* [Task statement] Copy, word for word, the lines of the listing below from the line with "- Balance and playtesting" up to and including the line with "## 🔹 Purpose". Drop the pictures.

* [Task input]
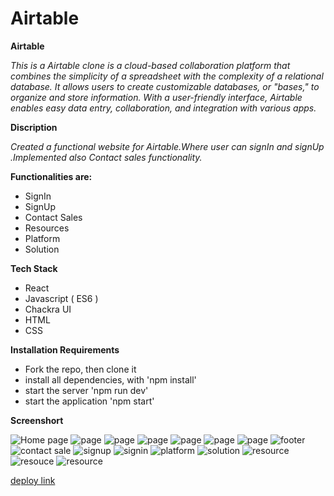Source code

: # Airtable
**Airtable**

*This is a Airtable  clone is a cloud-based collaboration platform that combines the simplicity of a spreadsheet with the complexity of a relational database. It allows users to create customizable databases, or "bases," to organize and store information. With a user-friendly interface, Airtable enables easy data entry, collaboration, and integration with various apps.*

**Discription**

*Created a functional website for Airtable.Where user can signIn and signUp .Implemented also Contact sales functionality.*

**Functionalities are:**

* SignIn
* SignUp
* Contact Sales
* Resources
* Platform
* Solution

**Tech Stack**

* React
* Javascript ( ES6 )
* Chackra UI
* HTML
* CSS

**Installation Requirements**

* Fork the repo, then clone it
* install all dependencies, with 'npm install'
* start the server 'npm run dev'
* start the application 'npm start'

**Screenshort**

![Home page](<Airtable/src/file/Screenshot 2023-11-17 165121.png>)
![page](<Airtable/src/file/Screenshot 2023-11-17 171119.png>)
![page](<Airtable/src/file/Screenshot 2023-11-17 165142.png>)
![page](<Airtable/src/file/Screenshot 2023-11-17 171106.png>)
![page](<Airtable/src/file/Screenshot 2023-11-17 170925.png>)
![page](<Airtable/src/file/Screenshot 2023-11-17 165204.png>)
![page](<Airtable/src/file/Screenshot 2023-11-17 165253.png>)
![footer](<Airtable/src/file/Screenshot 2023-11-17 165619.png>)
![contact sale](<Airtable/src/file/Screenshot 2023-11-17 165638.png>)
![signup](<Airtable/src/file/Screenshot 2023-11-17 165653.png>)
![signin](<Airtable/src/file/Screenshot 2023-11-17 165711.png>)
![platform](<Airtable/src/file/Screenshot 2023-11-17 165728.png>)
![solution](<Airtable/src/file/Screenshot 2023-11-17 165740.png>)
![resource](<Airtable/src/file/Screenshot 2023-11-17 165756.png>)
![resouce](<Airtable/src/file/Screenshot 2023-11-17 165805.png>)
![resource](<Airtable/src/file/Screenshot 2023-11-17 165815.png>)

[deploy link](https://aritable-icgd9nfub-prachi-mishra.vercel.app/)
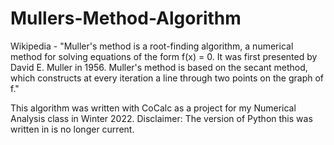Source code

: # Mullers-Method-Algorithm
Wikipedia - "Muller's method is a root-finding algorithm, a numerical method for solving equations of the form f(x) = 0. It was first presented by David E. Muller in 1956. Muller's method is based on the secant method, which constructs at every iteration a line through two points on the graph of f."

This algorithm was written with CoCalc as a project for my Numerical Analysis class in Winter 2022. Disclaimer: The version of Python this was written in is no longer current.

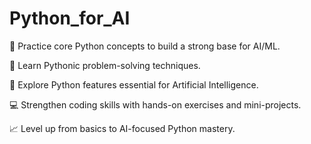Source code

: # Python_for_AI

🚀 Practice core Python concepts to build a strong base for AI/ML.

🐍 Learn Pythonic problem-solving techniques.

🧠 Explore Python features essential for Artificial Intelligence.

💻 Strengthen coding skills with hands-on exercises and mini-projects.

📈 Level up from basics to AI-focused Python mastery.
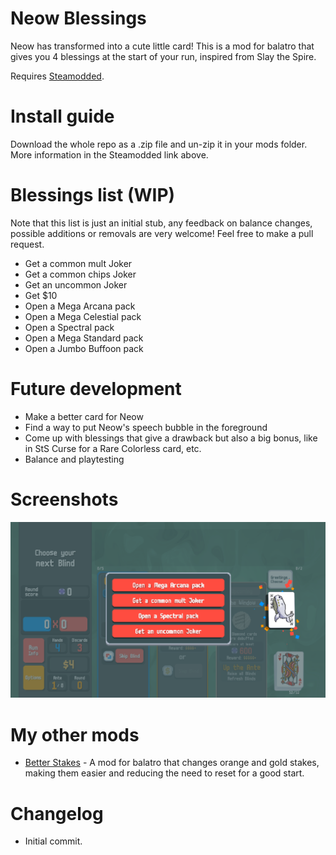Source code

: # Neow Blessings
Neow has transformed into a cute little card! This is a mod for balatro that gives you 4 blessings at the start of your run, inspired from Slay the Spire.

Requires [Steamodded](https://github.com/Steamopollys/Steamodded).

# Install guide

Download the whole repo as a .zip file and un-zip it in your mods folder. More information in the Steamodded link above.

# Blessings list (WIP)

Note that this list is just an initial stub, any feedback on balance changes, possible additions or removals are very welcome! Feel free to make a pull request.

- Get a common mult Joker
- Get a common chips Joker
- Get an uncommon Joker
- Get $10
- Open a Mega Arcana pack
- Open a Mega Celestial pack
- Open a Spectral pack
- Open a Mega Standard pack
- Open a Jumbo Buffoon pack

# Future development
- Make a better card for Neow
- Find a way to put Neow's speech bubble in the foreground
- Come up with blessings that give a drawback but also a big bonus, like in StS Curse for a Rare Colorless card, etc.
- Balance and playtesting

# Screenshots
![UI](screenshots/UI.png)

# My other mods

- [Better Stakes](https://github.com/kjossul/BetterStakes) - A mod for balatro that changes orange and gold stakes, making them easier and reducing the need to reset for a good start.

# Changelog
- Initial commit.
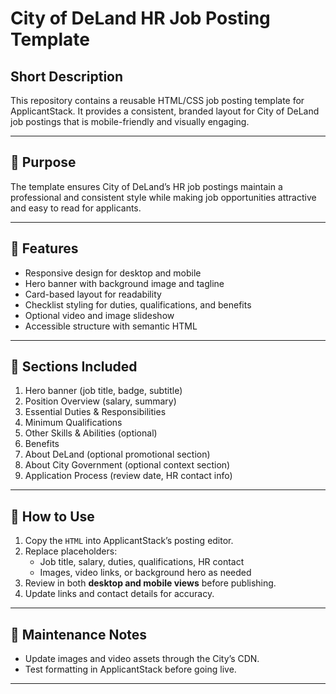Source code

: # City of DeLand HR Job Posting Template

## Short Description
This repository contains a reusable HTML/CSS job posting template for ApplicantStack. It provides a consistent, branded layout for City of DeLand job postings that is mobile-friendly and visually engaging.

---

## 🔹 Purpose
The template ensures City of DeLand’s HR job postings maintain a professional and consistent style while making job opportunities attractive and easy to read for applicants.

---

## 🔹 Features
- Responsive design for desktop and mobile
- Hero banner with background image and tagline
- Card-based layout for readability
- Checklist styling for duties, qualifications, and benefits
- Optional video and image slideshow
- Accessible structure with semantic HTML

---

## 🔹 Sections Included
1. Hero banner (job title, badge, subtitle)
2. Position Overview (salary, summary)
3. Essential Duties & Responsibilities
4. Minimum Qualifications
5. Other Skills & Abilities (optional)
6. Benefits
7. About DeLand (optional promotional section)
8. About City Government (optional context section)
9. Application Process (review date, HR contact info)

---

## 🔹 How to Use
1. Copy the `HTML` into ApplicantStack’s posting editor.
2. Replace placeholders:
   - Job title, salary, duties, qualifications, HR contact
   - Images, video links, or background hero as needed
3. Review in both **desktop and mobile views** before publishing.
4. Update links and contact details for accuracy.

---

## 🔹 Maintenance Notes
- Update images and video assets through the City’s CDN.
- Test formatting in ApplicantStack before going live.

---
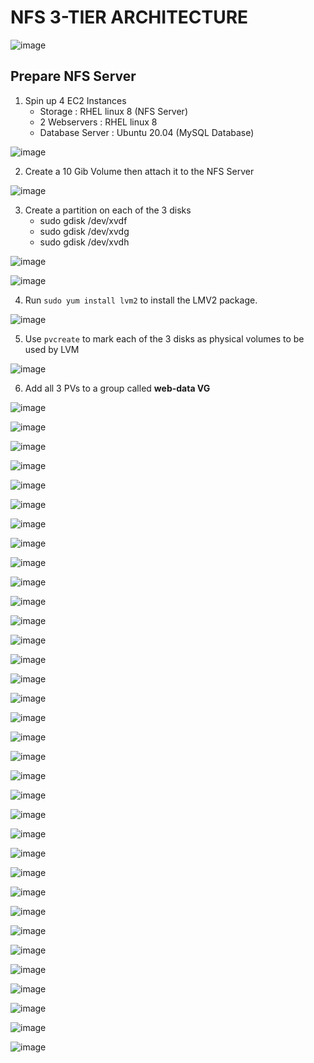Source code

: # NFS 3-TIER ARCHITECTURE

![image](image/Screenshot_1.png)

## Prepare NFS Server

1. Spin up 4 EC2 Instances 
   - Storage : RHEL linux 8 (NFS Server)
   - 2 Webservers : RHEL linux 8
   - Database Server : Ubuntu 20.04 (MySQL Database)

![image](image/Screenshot_2.png)

2. Create a 10 Gib Volume then attach it to the NFS Server

![image](image/Screenshot_3.png)

3. Create a partition on each of the 3 disks
   - sudo gdisk /dev/xvdf
   - sudo gdisk /dev/xvdg
   - sudo gdisk /dev/xvdh

![image](image/Screenshot_4.png)

![image](image/Screenshot_5.png)

4. Run `sudo yum install lvm2` to install the LMV2 package. 

![image](image/Screenshot_6.png)

5. Use `pvcreate` to mark each of the 3 disks as physical volumes to be used by LVM

![image](image/Screenshot_7.png)

6. Add all 3 PVs to a group called **web-data VG**

![image](image/Screenshot_8.png)




![image](image/Screenshot_9.png)

![image](image/Screenshot_10.png)

![image](image/Screenshot_11.png)

![image](image/Screenshot_12.png)


![image](image/Screenshot_13.png)

![image](image/Screenshot_14.png)

![image](image/Screenshot_15.png)

![image](image/Screenshot_16.png)

![image](image/Screenshot_17.png)

![image](image/Screenshot_18.png)

![image](image/Screenshot_19.png)

![image](image/Screenshot_20.png)

![image](image/Screenshot_21.png)

![image](image/Screenshot_22.png)

![image](image/Screenshot_23.png)

![image](image/Screenshot_24.png)

![image](image/Screenshot_25.png)

![image](image/Screenshot_26.png)

![image](image/Screenshot_27.png)

![image](image/Screenshot_28.png)

![image](image/Screenshot_29.png)

![image](image/Screenshot_30.png)

![image](image/Screenshot_31.png)

![image](image/Screenshot_32.png)

![image](image/Screenshot_33.png)

![image](image/Screenshot_34.png)

![image](image/Screenshot_35.png)

![image](image/Screenshot_36.png)

![image](image/Screenshot_37.png)

![image](image/Screenshot_38.png)

![image](image/Screenshot_39.png)

![image](image/Screenshot_40.png)

![image](image/Screenshot_41.png)

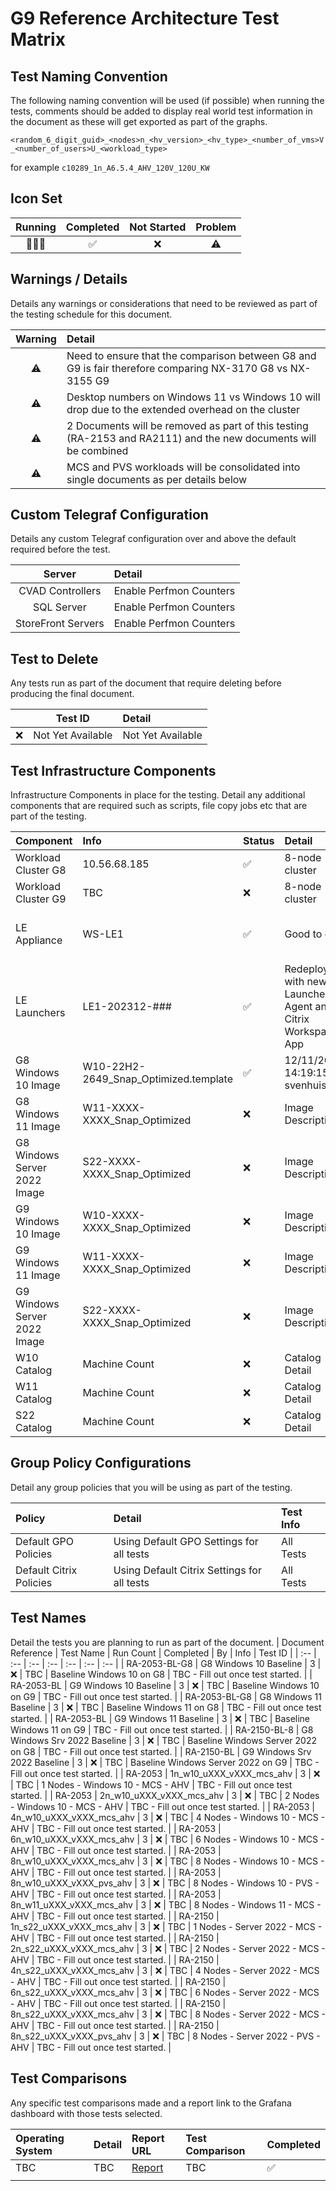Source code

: # G9 Reference Architecture Test Matrix

## Test Naming Convention

The following naming convention will be used (if possible) when running the tests, comments should be added to display real world test information in the document as these will get exported as part of the graphs.

``<random_6_digit_guid>_<nodes>n_<hv_version>_<hv_type>_<number_of_vms>V_<number_of_users>U_<workload_type>``

for example ``c10289_1n_A6.5.4_AHV_120V_120U_KW``

## Icon Set

| Running | Completed | Not Started | Problem |
| :---: | :---: | :---: | :---: |
| 🏃🏻‍♂️ | ✅ | ❌ | ⚠️ |

## Warnings / Details

Details any warnings or considerations that need to be reviewed as part of the testing schedule for this document.

| Warning | Detail |
| :---: | :--- |
| ⚠️ | Need to ensure that the comparison between G8 and G9 is fair therefore comparing NX-3170 G8 vs NX-3155 G9 |
| ⚠️ | Desktop numbers on Windows 11 vs Windows 10 will drop due to the extended overhead on the cluster |
| ⚠️ | 2 Documents will be removed as part of this testing (RA-2153 and RA2111) and the new documents will be combined |
| ⚠️ | MCS and PVS workloads will be consolidated into single documents as per details below |

## Custom Telegraf Configuration

Details any custom Telegraf configuration over and above the default required before the test.

| Server | Detail |
| :---: | :--- |
| CVAD Controllers | Enable Perfmon Counters |
| SQL Server | Enable Perfmon Counters |
| StoreFront Servers | Enable Perfmon Counters |

## Test to Delete

Any tests run as part of the document that require deleting before producing the final document.

| | Test ID | Detail |
| :---: | --- | :--- |
| ❌ | Not Yet Available | Not Yet Available |

## Test Infrastructure Components

Infrastructure Components in place for the testing. Detail any additional components that are required such as scripts, file copy jobs etc that are part of the testing.

| Component | Info | Status | Detail | Owner | Tested | 
| :-- | :-- | :-- | :-- | :-- | :-- |
| Workload Cluster G8 | 10.56.68.185 | ✅ | 8-node cluster | svenhuisman | ❌ |
| Workload Cluster G9 | TBC | ❌ | 8-node cluster | svenhuisman | ❌ |
| LE Appliance | WS-LE1 | ✅ | Good to go | ntnxDave / svenhuisman / ntnxJKindon | ✅ |
| LE Launchers | LE1-202312-### | ✅ | Redeploy with new Launcher Agent and Citrix Workspace App | svenhuisman | ❌ |
| G8 Windows 10 Image | W10-22H2-2649_Snap_Optimized.template | ✅ | 12/11/2023 14:19:15 svenhuisman | svenhuisman | ❌ |
| G8 Windows 11 Image | W11-XXXX-XXXX_Snap_Optimized | ❌ | Image Description | TBC | ❌ |
| G8 Windows Server 2022 Image | S22-XXXX-XXXX_Snap_Optimized | ❌ | Image Description | TBC | ❌ |
| G9 Windows 10 Image | W10-XXXX-XXXX_Snap_Optimized | ❌ | Image Description | TBC | ❌ |
| G9 Windows 11 Image | W11-XXXX-XXXX_Snap_Optimized | ❌ | Image Description | TBC | ❌ |
| G9 Windows Server 2022 Image | S22-XXXX-XXXX_Snap_Optimized | ❌ | Image Description | TBC | ❌ |
| W10 Catalog | Machine Count | ❌ | Catalog Detail | TBC | ❌ |
| W11 Catalog | Machine Count | ❌ | Catalog Detail | TBC | ❌ |
| S22 Catalog | Machine Count | ❌ | Catalog Detail | TBC | ❌ |

## Group Policy Configurations

Detail any group policies that you will be using as part of the testing.

| Policy | Detail | Test Info |
| :-- | :-- | :-- |
| Default GPO Policies | Using Default GPO Settings for all tests | All Tests |
| Default Citrix Policies | Using Default Citrix Settings for all tests | All Tests |

## Test Names

Detail the tests you are planning to run as part of the document.
| Document Reference | Test Name | Run Count | Completed | By | Info | Test ID |
| :-- | :-- | :-- | :-- | :-- | :-- | :-- |
| RA-2053-BL-G8 | G8 Windows 10 Baseline | 3 | ❌ | TBC | Baseline Windows 10 on G8 | TBC - Fill out once test started. |
| RA-2053-BL | G9 Windows 10 Baseline | 3 | ❌ | TBC | Baseline Windows 10 on G9 | TBC - Fill out once test started. |
| RA-2053-BL-G8 | G8 Windows 11 Baseline | 3 | ❌ | TBC | Baseline Windows 11 on G8 | TBC - Fill out once test started. |
| RA-2053-BL | G9 Windows 11 Baseline | 3 | ❌ | TBC | Baseline Windows 11 on G9 | TBC - Fill out once test started. |
| RA-2150-BL-8 | G8 Windows Srv 2022 Baseline | 3 | ❌ | TBC | Baseline Windows Server 2022 on G8 | TBC - Fill out once test started. |
| RA-2150-BL | G9 Windows Srv 2022 Baseline | 3 | ❌ | TBC | Baseline Windows Server 2022 on G9 | TBC - Fill out once test started. |
| RA-2053 | 1n_w10_uXXX_vXXX_mcs_ahv | 3 | ❌ | TBC | 1 Nodes - Windows 10 - MCS - AHV | TBC - Fill out once test started. |
| RA-2053 | 2n_w10_uXXX_vXXX_mcs_ahv | 3 | ❌ | TBC | 2 Nodes - Windows 10 - MCS - AHV | TBC - Fill out once test started. |
| RA-2053 | 4n_w10_uXXX_vXXX_mcs_ahv | 3 | ❌ | TBC | 4 Nodes - Windows 10 - MCS - AHV | TBC - Fill out once test started. |
| RA-2053 | 6n_w10_uXXX_vXXX_mcs_ahv | 3 | ❌ | TBC | 6 Nodes - Windows 10 - MCS - AHV | TBC - Fill out once test started. |
| RA-2053 | 8n_w10_uXXX_vXXX_mcs_ahv | 3 | ❌ | TBC | 8 Nodes - Windows 10 - MCS - AHV | TBC - Fill out once test started. |
| RA-2053 | 8n_w10_uXXX_vXXX_pvs_ahv | 3 | ❌ | TBC | 8 Nodes - Windows 10 - PVS - AHV | TBC - Fill out once test started. |
| RA-2053 | 8n_w11_uXXX_vXXX_mcs_ahv | 3 | ❌ | TBC | 8 Nodes - Windows 11 - MCS - AHV | TBC - Fill out once test started. |
| RA-2150 | 1n_s22_uXXX_vXXX_mcs_ahv | 3 | ❌ | TBC | 1 Nodes - Server 2022 - MCS - AHV | TBC - Fill out once test started. |
| RA-2150 | 2n_s22_uXXX_vXXX_mcs_ahv | 3 | ❌ | TBC | 2 Nodes - Server 2022 - MCS - AHV | TBC - Fill out once test started. |
| RA-2150 | 4n_s22_uXXX_vXXX_mcs_ahv | 3 | ❌ | TBC | 4 Nodes - Server 2022 - MCS - AHV | TBC - Fill out once test started. |
| RA-2150 | 6n_s22_uXXX_vXXX_mcs_ahv | 3 | ❌ | TBC | 6 Nodes - Server 2022 - MCS - AHV | TBC - Fill out once test started. |
| RA-2150 | 8n_s22_uXXX_vXXX_mcs_ahv | 3 | ❌ | TBC | 8 Nodes - Server 2022 - MCS - AHV | TBC - Fill out once test started. |
| RA-2150 | 8n_s22_uXXX_vXXX_pvs_ahv | 3 | ❌ | TBC | 8 Nodes - Server 2022 - PVS - AHV | TBC - Fill out once test started. |

## Test Comparisons

Any specific test comparisons made and a report link to the Grafana dashboard with those tests selected.

| Operating System | Detail | Report URL | Test Comparison | Completed |
| :-- | :-- | :-- | :-- | :-- |
| TBC | TBC | [Report](http://10.57.64.101:3000) | TBC  | ✅ |
| | | | |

* [Task answer]
- Balance and playtesting

# Screenshots
![UI](screenshots/UI.png)

# My other mods

- [Better Stakes](https://github.com/kjossul/BetterStakes) - A mod for balatro that changes orange and gold stakes, making them easier and reducing the need to reset for a good start.

# Changelog
- Initial commit.
Source code

: # City of DeLand HR Job Posting Template

## Short Description
This repository contains a reusable HTML/CSS job posting template for ApplicantStack. It provides a consistent, branded layout for City of DeLand job postings that is mobile-friendly and visually engaging.

---

## 🔹 Purpose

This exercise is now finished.